> _Exercise instructions_
Go through the listing beneath this task and return every line that carries the string "proposition".

╔══

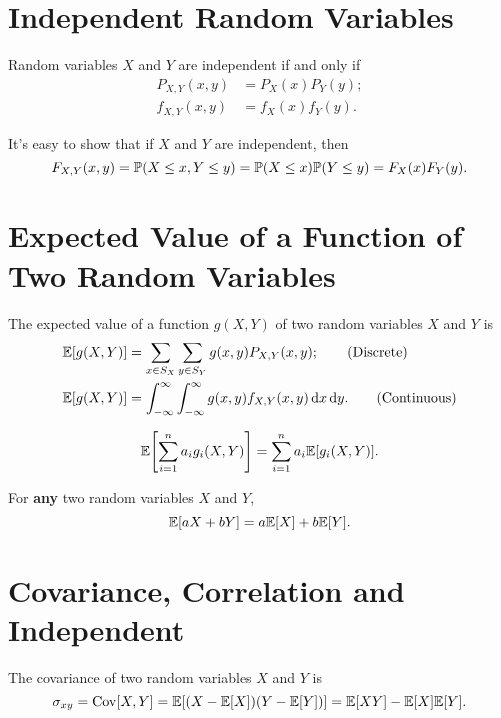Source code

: \section{Independent Random Variables}
\begin{definition}
    Random variables $X$ and $Y$ are independent if and only if
    \begin{align}
        P_{X,Y}(x,y) &=P_X(x)P_Y(y); \tag{Discrete}\\
        f_{X,Y}(x,y) &=f_X(x)f_Y(y). \tag{Continuous}
    \end{align}
\end{definition}
It's easy to show that if $X$ and $Y$ are independent, then
\[F_{X,Y}(x,y)=\P{X\leq x, Y\leq y}=\P{X\leq x}\P{Y\leq y}=F_X(x)F_Y(y).\]

\section{Expected Value of a Function of Two Random Variables}
\begin{theorem}
    The expected value of a function $g(X,Y)$ of two random variables $X$ and $Y$ is
    \begin{align}
        \E{g(X,Y)} &= \sum_{x\in S_X}\sum_{y\in S_Y}g(x,y)P_{X,Y}(x,y); \tag{Discrete}\\
        \E{g(X,Y)} &= \int_{-\infty}^{\infty}\int_{-\infty}^{\infty}g(x,y)f_{X,Y}(x,y)\diff x\diff y. \tag{Continuous}
    \end{align}
\end{theorem}

\begin{theorem}
    \[\E{\sum_{i=1}^{n}a_i g_i(X,Y)}=\sum_{i=1}^{n}a_i\E{g_i(X,Y)}.\]
\end{theorem}

\begin{theorem}
    For \textbf{any} two random variables $X$ and $Y$,
    \[\E{aX+bY}=a\E{X}+b\E{Y}.\]
\end{theorem}

\section{Covariance, Correlation and Independent}
\begin{definition}[Covariance]
    The covariance of two random variables $X$ and $Y$ is
    \[\sigma_{xy}=\Cov[X,Y]=\E{(X-\E{X})(Y-\E{Y})}=\E{XY}-\E{X}\E{Y}.\]
\end{definition}


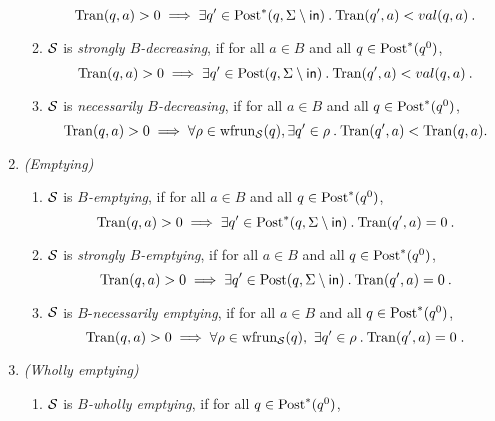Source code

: \begin{definition}
\begin{enumerate}[label=P\arabic*:, ref=(P\arabic*), leftmargin=*]
\begin{enumerate}[label=\alph*), ref=(P\arabic{enumi}.\alph*), leftmargin=*, itemsep=1pt]
                \[ 
                    \val(q,a)>0 \implies \exists q' \in \post^*(q,\Sigma\setminus \inset)\: .\:\val(q',a)<val(q,a)\: .
                \]   
                \item\label{def:cp:str-decreasing}$\S$ is \emph{strongly $B$-decreasing},  if for all $a \in B$ and all $q \in \post^*(q^0)$,
                \[ 
                    \val(q,a)>0 \implies \exists q' \in \post(q,\Sigma\setminus \inset)\: .\:\val(q',a)<val(q,a)\: .
                \]           
                 \item\label{def:cp:nec-decreasing}$\S$ is \emph{necessarily $B$-decreasing},  if for all $a \in B$ and all $q \in \post^*(q^0)$,
                \[
                    \val(q,a)>0 \implies \forall \rho \in \frun{\S}(q),\exists q' \in \rho\:.\: \val(q',a)<\val(q,a).
                \]
            \end{enumerate}    
        \item\label{def:cp:emptying} \emph{(Emptying)}
            \begin{enumerate}[label=\alph*), ref=(P\arabic{enumi}.\alph*), leftmargin=*, itemsep=1pt]
                \item\label{def:cp:bas-emptying} $\S$ is \emph{$B$-emptying},  if for all $a \in B$ and all $q \in \post^*(q^0)$,
                \[
                    \val(q,a)>0 \implies \exists q' \in \post^*(q,\Sigma\setminus \inset)\: .\:\val(q',a)=0\: .
                \]
                \item\label{def:cp:str-emptying} $\S$ is \emph{strongly $B$-emptying},  if for all $a \in B$ and all $q \in \post^*(q^0)$,
                \[
                    \val(q,a)>0 \implies \exists q' \in \post(q,\Sigma\setminus \inset)\: .\: \val(q',a)=0\: .
                \]
                \item\label{def:cp:nec-emptying} $\S$ is $B$-\emph{necessarily emptying},  if for all $a \in B$ and all $q \in \post^*(q^0)$,
                \[
                    \val(q,a)>0 \implies \forall \rho \in \frun{\S}(q),\ \exists q' \in \rho\: .\: \val(q',a)=0 \;.
                \]
            \end{enumerate}
        \item\label{def:cp:wholly-emptying} \emph{(Wholly emptying)}
            \begin{enumerate}[label=\alph*), ref=(P\arabic{enumi}.\alph*), leftmargin=*, itemsep=2pt]
                \item\label{def:cp:bas-wholly-emptying} $\S$ is \emph{$B$-wholly emptying}, if for all $q \in \post^*(q^0)$,

\end{enumerate}
\end{enumerate}
\end{definition}

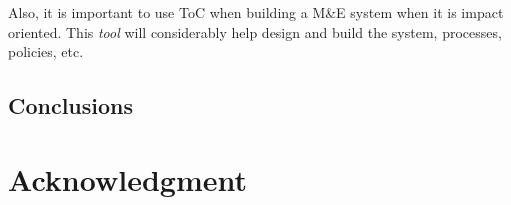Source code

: \documentclass[conference]{IEEEtran}
\begin{document}
Also, it is important to use ToC when building a M\&E system when it is impact oriented. This \textit{tool} will considerably help design and build the system, processes, policies, etc.\cite{hearn_when_2016}

\subsection{Conclusions} 

\section*{Acknowledgment}
\vspace{12pt}


\end{document}
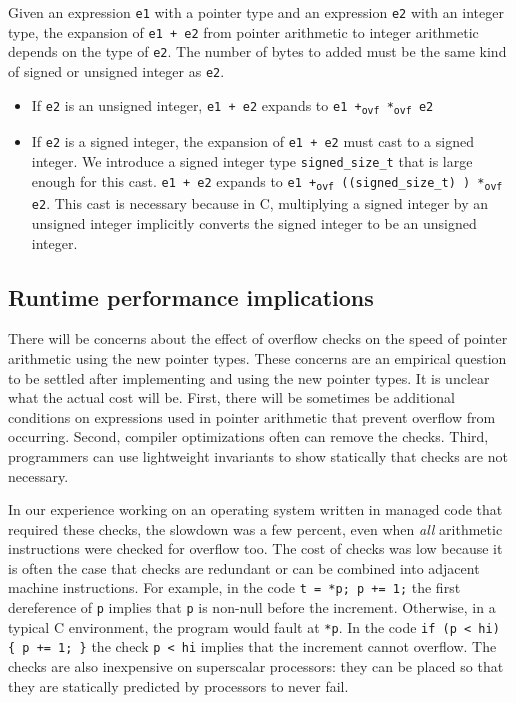 Given an expression \texttt{e1} with a pointer type and an expression
\texttt{e2} with an integer type, the expansion of \texttt{e1 + e2} from
pointer arithmetic to integer arithmetic depends on the type of
\texttt{e2}. The number of bytes to added must be the same kind of
signed or unsigned integer as \texttt{e2}.

\begin{itemize}
\item
  If \texttt{e2} is an unsigned integer, \texttt{e1 + e2} expands to
  \texttt{e1 +\textsubscript{ovf}  *\textsubscript{ovf} e2}
\item
  If \texttt{e2} is a signed integer, the expansion of \texttt{e1 + e2}
  must cast  to a signed integer. We introduce a
  signed integer type \texttt{signed\_size\_t} that is large enough for
  this cast. \texttt{e1 + e2} expands to \texttt{e1 +\textsubscript{ovf}
  ((signed\_size\_t) ) *\textsubscript{ovf} e2}. This cast is
  necessary because in C, multiplying a signed integer by an unsigned
  integer implicitly converts the signed integer to be an unsigned
  integer.
\end{itemize}

\subsection{Runtime performance implications}

There will be concerns about the effect of overflow checks on the speed
of pointer arithmetic using the new pointer types. These concerns are an
empirical question to be settled after implementing and using the new
pointer types. It is unclear what the actual cost will be. First, there
will be sometimes be additional conditions on expressions used in
pointer arithmetic that prevent overflow from occurring. Second,
compiler optimizations often can remove the checks. Third, programmers
can use lightweight invariants to show statically that checks are not
necessary.

In our experience working on an operating system written in managed code
that required these checks, the slowdown was a few percent, even when
\emph{all} arithmetic instructions were checked for overflow too. The
cost of checks was low because it is often the case that checks are
redundant or can be combined into adjacent machine instructions. For
example, in the code \texttt{t = *p; p += 1;} the first dereference of
\texttt{p} implies that \texttt{p} is non-null before the increment.
Otherwise, in a typical C environment, the program would fault at
\texttt{*p}. In the code \verb|if (p < hi) { p += 1; }|
the check \texttt{p < hi} implies that the increment cannot
overflow. The checks are also inexpensive on superscalar processors:
they can be placed so that they are statically predicted by 
processors to never fail.

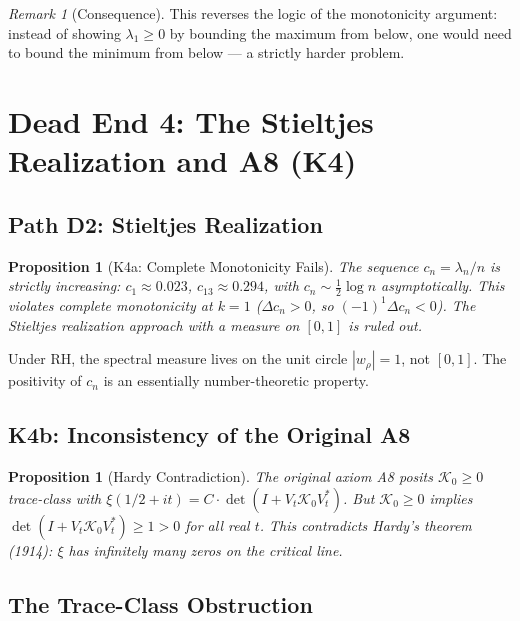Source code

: \documentclass[12pt,a4paper]{article}
\newtheorem{proposition}[theorem]{Proposition}
\theoremstyle{definition}
\theoremstyle{remark}
\newtheorem{remark}[theorem]{Remark}
\begin{document}
\begin{remark}[Consequence]
This reverses the logic of the monotonicity argument: instead of showing $\lambda_1 \geq 0$ by bounding the maximum from below, one would need to bound the minimum from below --- a strictly harder problem.
\end{remark}


\section{Dead End 4: The Stieltjes Realization and A8 (K4)}
\label{sec:K4}

\subsection{Path D2: Stieltjes Realization}

\begin{proposition}[K4a: Complete Monotonicity Fails]
The sequence $c_n = \lambda_n/n$ is \emph{strictly increasing}: $c_1 \approx 0.023$, $c_{13} \approx 0.294$, with $c_n \sim \frac{1}{2}\log n$ asymptotically. This violates complete monotonicity at $k = 1$ ($\Delta c_n > 0$, so $(-1)^1\Delta c_n < 0$). The Stieltjes realization approach with a measure on $[0,1]$ is ruled out.
\end{proposition}

Under RH, the spectral measure lives on the unit circle $|w_\rho| = 1$, not $[0,1]$. The positivity of $c_n$ is an essentially number-theoretic property.

\subsection{K4b: Inconsistency of the Original A8}

\begin{proposition}[Hardy Contradiction]
The original axiom A8 posits $\mathcal{K}_0 \geq 0$ trace-class with $\xi(1/2+it) = C\cdot\det(I + V_t\mathcal{K}_0V_t^*)$. But $\mathcal{K}_0 \geq 0$ implies $\det(I + V_t\mathcal{K}_0V_t^*) \geq 1 > 0$ for all real $t$. This contradicts Hardy's theorem (1914): $\xi$ has infinitely many zeros on the critical line.
\end{proposition}

\subsection{The Trace-Class Obstruction}
\end{document}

╚══

> _Reply to the exercise_
\newtheorem{proposition}[theorem]{Proposition}
\begin{proposition}[K4a: Complete Monotonicity Fails]
\end{proposition}
\begin{proposition}[Hardy Contradiction]
\end{proposition}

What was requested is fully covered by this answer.